Artificial intelligent assistant

squame

squame
  (ˈskweɪm)
  Also 5 swame, 7 squamme.
  [ad. OF. esquame (escame, also scame, squamme, mod.F. squame) or L. squāma squama.]
   1. A scale (of iron, or on the skin or eyes).

c 1386 Chaucer Can. Yeom. Prol. & T. 206 What schulde I..besy me to telle yow the names, As orpiment, brent bones, yren squames, That into poudre grounden ben ful smal? c 1400 Lanfranc's Cirurg. 189 Furfurea ben a maner of squamis, i. schellis þat comeþ of brennyng þat is in þe skyn. a 1470 Harding Chron. lxiii, In whose bloodde bathed he should haue been, His leprous swames [v.r. squamys] to haue washed of clene. c 1485 Digby Myst. (1882) ii. 298 The swame ys fallyn from my eyes twayne. 1661 Lovell Hist. Anim. & Min. 12 The flouers bind, represse excrescencies, and cleare the eyes of the Squamme.

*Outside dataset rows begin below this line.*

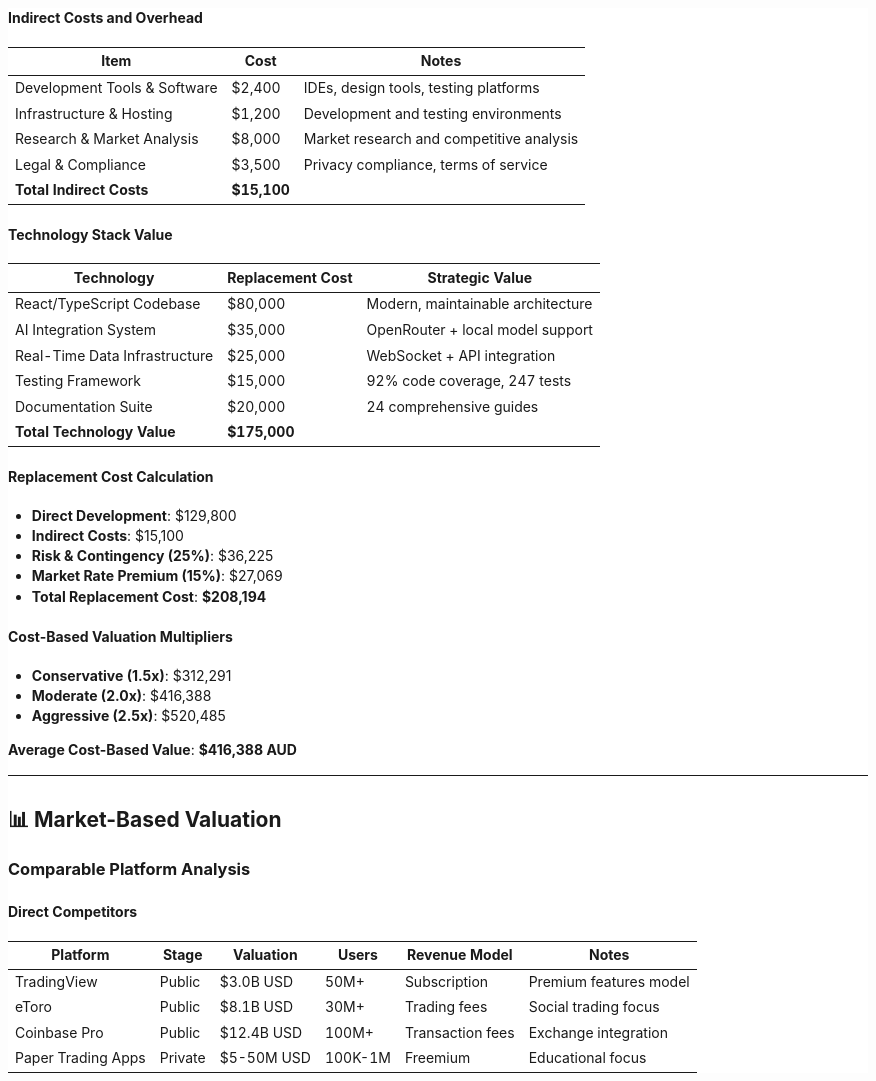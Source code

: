 #### Indirect Costs and Overhead
| Item | Cost | Notes |
|------|------|-------|
| Development Tools & Software | $2,400 | IDEs, design tools, testing platforms |
| Infrastructure & Hosting | $1,200 | Development and testing environments |
| Research & Market Analysis | $8,000 | Market research and competitive analysis |
| Legal & Compliance | $3,500 | Privacy compliance, terms of service |
| **Total Indirect Costs** | **$15,100** | |

#### Technology Stack Value
| Technology | Replacement Cost | Strategic Value |
|------------|------------------|-----------------|
| React/TypeScript Codebase | $80,000 | Modern, maintainable architecture |
| AI Integration System | $35,000 | OpenRouter + local model support |
| Real-Time Data Infrastructure | $25,000 | WebSocket + API integration |
| Testing Framework | $15,000 | 92% code coverage, 247 tests |
| Documentation Suite | $20,000 | 24 comprehensive guides |
| **Total Technology Value** | **$175,000** | |

#### Replacement Cost Calculation
- **Direct Development**: $129,800
- **Indirect Costs**: $15,100
- **Risk & Contingency (25%)**: $36,225
- **Market Rate Premium (15%)**: $27,069
- **Total Replacement Cost**: **$208,194**

#### Cost-Based Valuation Multipliers
- **Conservative (1.5x)**: $312,291
- **Moderate (2.0x)**: $416,388
- **Aggressive (2.5x)**: $520,485

**Average Cost-Based Value**: **$416,388 AUD**

---

## 📊 Market-Based Valuation

### Comparable Platform Analysis

#### Direct Competitors
| Platform | Stage | Valuation | Users | Revenue Model | Notes |
|----------|-------|-----------|-------|---------------|--------|
| TradingView | Public | $3.0B USD | 50M+ | Subscription | Premium features model |
| eToro | Public | $8.1B USD | 30M+ | Trading fees | Social trading focus |
| Coinbase Pro | Public | $12.4B USD | 100M+ | Transaction fees | Exchange integration |
| Paper Trading Apps | Private | $5-50M USD | 100K-1M | Freemium | Educational focus |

fig. 1483 Caxton Gold. Leg. 127/2 Take thynfirmytees of humanyte and caste away the squames of pryde.

   2. App. some species of fish or shell-fish. Obs.

1393 Earl Derby's Exp. (Camden) 215 Item pro pikerell et creuez, j duc. lxviij s; item pro squames, xl s; item pro kokkel, xxij s. Ibid. 216 Item pro squamez, xl s.

  3. Zool. = squama 1.

1877 Huxley Anat. Inv. Anim. vi. 339 In these genera the scaphocerite, or squame, usually attached to the base of the antenna, is absent. 1888 Rolleston & Jackson Anim. Life 169 The second joint..bears an exopodite in the shape of a scale or ‘squame’.

  4. Med. a. A small flake of dead tissue shed from the surface of the skin in some disorders.

1911 M. Morris Dis. Skin (ed. 5) i. 16 The scale, or squame, is a dry and usually laminated exfoliation of the epidermis. 1953 S. Beckett Watt 170 A..constipated man, covered with squames. 1975 Sci. Amer. Nov. 70/3 Finally they fuse into the flakes called squames, which are eventually shed from the surface.

  b. A squamous cell (see squamous a. 8).

1949 in New Gould Med. Dict. 1954 Jrnl. Obstetr. & Gynecol. LXI. 156/2 Smears of patients with erratic or inactive curves consist mainly of intermediate squames and have a high proportion of basal cells. 1973 Gray's Anat. (ed. 35) 27/2 Squamous (pavement) epithelium. This is composed of flattened, interlocking, polygonal cells (squames).